Stored data entries:
====
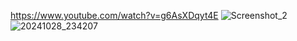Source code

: https://www.youtube.com/watch?v=g6AsXDqyt4E
![Screenshot_2](https://github.com/user-attachments/assets/2136c942-7a66-4fca-a752-8298c290e04e)
![20241028_234207](https://github.com/user-attachments/assets/6a1d95d6-a97d-4b78-8165-3f034a718e0b)
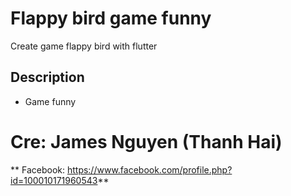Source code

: # Flappy bird game funny

Create game flappy bird with flutter

## Description

- Game funny

# Cre: James Nguyen (Thanh Hai)

** Facebook: https://www.facebook.com/profile.php?id=100010171960543**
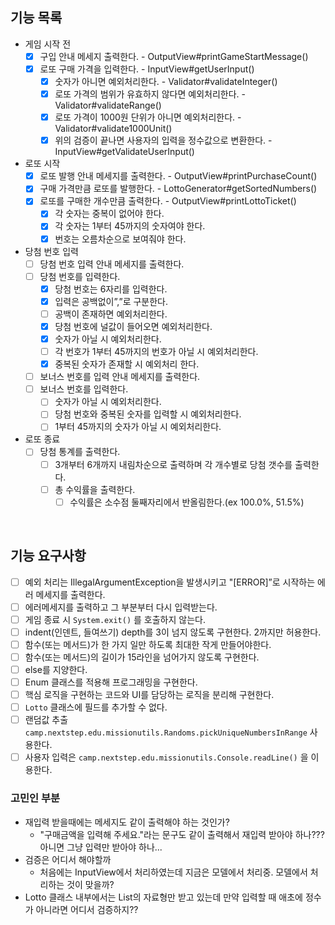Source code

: ## 기능 목록
- 게임 시작 전
    - [x]  구입 안내 메세지 출력한다. - OutputView#printGameStartMessage()
    - [x]  로또 구매 가격을 입력한다. - InputView#getUserInput()
        - [x]  숫자가 아니면 예외처리한다. - Validator#validateInteger()
        - [x]  로또 가격의 범위가 유효하지 않다면 예외처리한다. - Validator#validateRange()
        - [x]  로또 가격이 1000원 단위가 아니면 예외처리한다. - Validator#validate1000Unit()
        - [x]  위의 검증이 끝나면 사용자의 입력을 정수값으로 변환한다. - InputView#getValidateUserInput()
- 로또 시작
    - [x]  로또 발행 안내 메세지를 출력한다. - OutputView#printPurchaseCount()
    - [x]  구매 가격만큼 로또를 발행한다. - LottoGenerator#getSortedNumbers()
    - [x]  로또를 구매한 개수만큼 출력한다. - OutputView#printLottoTicket()
        - [x]  각 숫자는 중복이 없어야 한다.
        - [x]  각 숫자는 1부터 45까지의 숫자여야 한다.
        - [x]  번호는 오름차순으로 보여줘야 한다.
- 당첨 번호 입력
    - [ ]  당첨 번호 입력 안내 메세지를 출력한다.
    - [ ]  당첨 번호를 입력한다.
        - [x]  당첨 번호는 6자리를 입력한다.
        - [x]  입력은 공백없이”,”로 구분한다.
        - [ ]  공백이 존재하면 예외처리한다.
        - [x]  당첨 번호에 널값이 들어오면 예외처리한다.
        - [x]  숫자가 아닐 시 예외처리한다.
        - [ ]  각 번호가 1부터 45까지의 번호가 아닐 시 예외처리한다.
        - [x]  중복된 숫자가 존재할 시 예외처리 한다.
    - [ ]  보너스 번호를 입력 안내 메세지를 출력한다.
    - [ ]  보너스 번호를 입력한다.
        - [ ]  숫자가 아닐 시 예외처리한다.
        - [ ]  당첨 번호와 중복된 숫자를 입력할 시 예외처리한다.
        - [ ]  1부터 45까지의 숫자가 아닐 시 예외처리한다.
- 로또 종료
    - [ ]  당첨 통계를 출력한다.
        - [ ]  3개부터 6개까지 내림차순으로 출력하며 각 개수별로 당첨 갯수를 출력한다.
        - [ ]  총 수익률을 출력한다.
            - [ ]  수익률은 소수점 둘째자리에서 반올림한다.(ex 100.0%, 51.5%)

<br>

## 기능 요구사항
- [ ]  예외 처리는 IllegalArgumentException을 발생시키고 "[ERROR]”로 시작하는 에러 메세지를 출력한다.
- [ ]  에러메세지를 출력하고 그 부분부터 다시 입력받는다.
- [ ]  게임 종료 시 `System.exit()` 를 호출하지 않는다.
- [ ]  indent(인덴트, 들여쓰기) depth를 3이 넘지 않도록 구현한다. 2까지만 허용한다.
- [ ]  함수(또는 메서드)가 한 가지 일만 하도록 최대한 작게 만들어야한다.
- [ ]  함수(또는 메서드)의 길이가 15라인을 넘어가지 않도록 구현한다.
- [ ]  else를 지양한다.
- [ ]  Enum 클래스를 적용해 프로그래밍을 구현한다.
- [ ]  핵심 로직을 구현하는 코드와 UI를 담당하는 로직을 분리해 구현한다.
- [ ]  `Lotto` 클래스에 필드를 추가할 수 없다.
- [ ]  랜덤값 추출 `camp.nextstep.edu.missionutils.Randoms.pickUniqueNumbersInRange` 사용한다.
- [ ]  사용자 입력은 `camp.nextstep.edu.missionutils.Console.readLine()` 을 이용한다.

### 고민인 부분
- 재입력 받을때에는 메세지도 같이 출력해야 하는 것인가?
  - "구매금액을 입력해 주세요."라는 문구도 같이 출력해서 재입력 받아야 하나??? 아니면 그냥 입력만 받아야 하나...
- 검증은 어디서 해야할까
  - 처음에는 InputView에서 처리하였는데 지금은 모델에서 처리중. 모델에서 처리하는 것이 맞을까?
- Lotto 클래스 내부에서는 List<Int>의 자료형만 받고 있는데 만약 입력할 때 애초에 정수가 아니라면 어디서 검증하지??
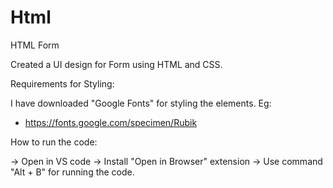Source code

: # Html
HTML Form

Created a UI design for Form using HTML and CSS. 

Requirements for Styling: 

I have downloaded "Google Fonts" for styling the elements.
Eg: 
- https://fonts.google.com/specimen/Rubik

How to run the code: 

-> Open in VS code 
-> Install "Open in Browser" extension
-> Use command "Alt + B" for running the code.
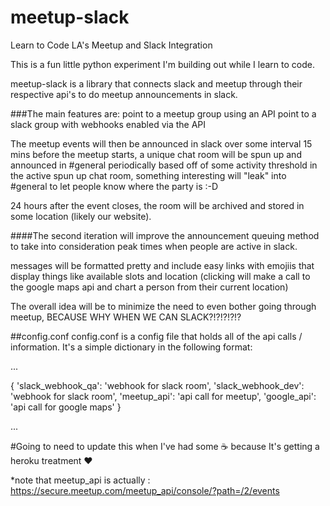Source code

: # meetup-slack
Learn to Code LA's Meetup and Slack Integration

This is a fun little python experiment I'm building out while I learn to code.

meetup-slack is a library that connects slack and meetup through their respective api's to do meetup announcements in slack.

###The main features are:
point to a meetup group using an API
point to a slack group with webhooks enabled via the API

The meetup events will then be announced in slack over some interval
15 mins before the meetup starts, a unique chat room will be spun up and announced in #general
periodically based off of some activity threshold in the active spun up chat room, something interesting will "leak" into #general to let people know where the party is :-D

24 hours after the event closes, the room will be archived and stored in some location (likely our website).

####The second iteration will improve the announcement queuing method to take into consideration peak times when people are active in slack.

messages will be formatted pretty and include easy links with emojiis that display things like available slots and location (clicking will make a call to the google maps api and chart a person from their current location)

The overall idea will be to minimize the need to even bother going through meetup, BECAUSE WHY WHEN WE CAN SLACK?!?!?!?!?


##config.conf
config.conf is a config file that holds all of the api calls / information.  It's a simple dictionary in the following format:

...

{
	'slack_webhook_qa': 'webhook for slack room',
        'slack_webhook_dev': 'webhook for slack room',
        'meetup_api': 'api call for meetup',
        'google_api': 'api call for google maps'
}

...

#Going to need to update this when I've had some :coffee: because It's getting a heroku treatment :heart:


*note that meetup_api is actually : https://secure.meetup.com/meetup_api/console/?path=/2/events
====
• WORK TASK:
Pictures are to be dropped, and the remaining data set down exactly.

• SOLUTION TO THIS PROBLEM:
Source code

: https://www.youtube.com/watch?v=g6AsXDqyt4E
![Screenshot_2](https://github.com/user-attachments/assets/2136c942-7a66-4fca-a752-8298c290e04e)
![20241028_234207](https://github.com/user-attachments/assets/6a1d95d6-a97d-4b78-8165-3f034a718e0b)
Source code

: # Flappy bird game funny

Create game flappy bird with flutter

## Description

- Game funny

# Cre: James Nguyen (Thanh Hai)

** Facebook: https://www.facebook.com/profile.php?id=100010171960543**
Source code

: ## 기능 목록
- 게임 시작 전
    - [x]  구입 안내 메세지 출력한다. - OutputView#printGameStartMessage()
    - [x]  로또 구매 가격을 입력한다. - InputView#getUserInput()
        - [x]  숫자가 아니면 예외처리한다. - Validator#validateInteger()
        - [x]  로또 가격의 범위가 유효하지 않다면 예외처리한다. - Validator#validateRange()
        - [x]  로또 가격이 1000원 단위가 아니면 예외처리한다. - Validator#validate1000Unit()
        - [x]  위의 검증이 끝나면 사용자의 입력을 정수값으로 변환한다. - InputView#getValidateUserInput()
- 로또 시작
    - [x]  로또 발행 안내 메세지를 출력한다. - OutputView#printPurchaseCount()
    - [x]  구매 가격만큼 로또를 발행한다. - LottoGenerator#getSortedNumbers()
    - [x]  로또를 구매한 개수만큼 출력한다. - OutputView#printLottoTicket()
        - [x]  각 숫자는 중복이 없어야 한다.
        - [x]  각 숫자는 1부터 45까지의 숫자여야 한다.
        - [x]  번호는 오름차순으로 보여줘야 한다.
- 당첨 번호 입력
    - [ ]  당첨 번호 입력 안내 메세지를 출력한다.
    - [ ]  당첨 번호를 입력한다.
        - [x]  당첨 번호는 6자리를 입력한다.
        - [x]  입력은 공백없이”,”로 구분한다.
        - [ ]  공백이 존재하면 예외처리한다.
        - [x]  당첨 번호에 널값이 들어오면 예외처리한다.
        - [x]  숫자가 아닐 시 예외처리한다.
        - [ ]  각 번호가 1부터 45까지의 번호가 아닐 시 예외처리한다.
        - [x]  중복된 숫자가 존재할 시 예외처리 한다.
    - [ ]  보너스 번호를 입력 안내 메세지를 출력한다.
    - [ ]  보너스 번호를 입력한다.
        - [ ]  숫자가 아닐 시 예외처리한다.
        - [ ]  당첨 번호와 중복된 숫자를 입력할 시 예외처리한다.
        - [ ]  1부터 45까지의 숫자가 아닐 시 예외처리한다.
- 로또 종료
    - [ ]  당첨 통계를 출력한다.
        - [ ]  3개부터 6개까지 내림차순으로 출력하며 각 개수별로 당첨 갯수를 출력한다.
        - [ ]  총 수익률을 출력한다.
            - [ ]  수익률은 소수점 둘째자리에서 반올림한다.(ex 100.0%, 51.5%)

<br>

## 기능 요구사항
- [ ]  예외 처리는 IllegalArgumentException을 발생시키고 "[ERROR]”로 시작하는 에러 메세지를 출력한다.
- [ ]  에러메세지를 출력하고 그 부분부터 다시 입력받는다.
- [ ]  게임 종료 시 `System.exit()` 를 호출하지 않는다.
- [ ]  indent(인덴트, 들여쓰기) depth를 3이 넘지 않도록 구현한다. 2까지만 허용한다.
- [ ]  함수(또는 메서드)가 한 가지 일만 하도록 최대한 작게 만들어야한다.
- [ ]  함수(또는 메서드)의 길이가 15라인을 넘어가지 않도록 구현한다.
- [ ]  else를 지양한다.
- [ ]  Enum 클래스를 적용해 프로그래밍을 구현한다.
- [ ]  핵심 로직을 구현하는 코드와 UI를 담당하는 로직을 분리해 구현한다.
- [ ]  `Lotto` 클래스에 필드를 추가할 수 없다.
- [ ]  랜덤값 추출 `camp.nextstep.edu.missionutils.Randoms.pickUniqueNumbersInRange` 사용한다.
- [ ]  사용자 입력은 `camp.nextstep.edu.missionutils.Console.readLine()` 을 이용한다.

### 고민인 부분
- 재입력 받을때에는 메세지도 같이 출력해야 하는 것인가?
  - "구매금액을 입력해 주세요."라는 문구도 같이 출력해서 재입력 받아야 하나??? 아니면 그냥 입력만 받아야 하나...
- 검증은 어디서 해야할까
  - 처음에는 InputView에서 처리하였는데 지금은 모델에서 처리중. 모델에서 처리하는 것이 맞을까?
- Lotto 클래스 내부에서는 List<Int>의 자료형만 받고 있는데 만약 입력할 때 애초에 정수가 아니라면 어디서 검증하지??
Source code

: # Html
HTML Form

Created a UI design for Form using HTML and CSS. 

Requirements for Styling: 

I have downloaded "Google Fonts" for styling the elements.
Eg: 
- https://fonts.google.com/specimen/Rubik

How to run the code: 

-> Open in VS code 
-> Install "Open in Browser" extension
-> Use command "Alt + B" for running the code.
Source code

: # meetup-slack
Learn to Code LA's Meetup and Slack Integration

This is a fun little python experiment I'm building out while I learn to code.

meetup-slack is a library that connects slack and meetup through their respective api's to do meetup announcements in slack.

###The main features are:
point to a meetup group using an API
point to a slack group with webhooks enabled via the API

The meetup events will then be announced in slack over some interval
15 mins before the meetup starts, a unique chat room will be spun up and announced in #general
periodically based off of some activity threshold in the active spun up chat room, something interesting will "leak" into #general to let people know where the party is :-D

24 hours after the event closes, the room will be archived and stored in some location (likely our website).

####The second iteration will improve the announcement queuing method to take into consideration peak times when people are active in slack.

messages will be formatted pretty and include easy links with emojiis that display things like available slots and location (clicking will make a call to the google maps api and chart a person from their current location)

The overall idea will be to minimize the need to even bother going through meetup, BECAUSE WHY WHEN WE CAN SLACK?!?!?!?!?


##config.conf
config.conf is a config file that holds all of the api calls / information.  It's a simple dictionary in the following format:

...

{
	'slack_webhook_qa': 'webhook for slack room',
        'slack_webhook_dev': 'webhook for slack room',
        'meetup_api': 'api call for meetup',
        'google_api': 'api call for google maps'
}

...

#Going to need to update this when I've had some :coffee: because It's getting a heroku treatment :heart:


*note that meetup_api is actually : https://secure.meetup.com/meetup_api/console/?path=/2/events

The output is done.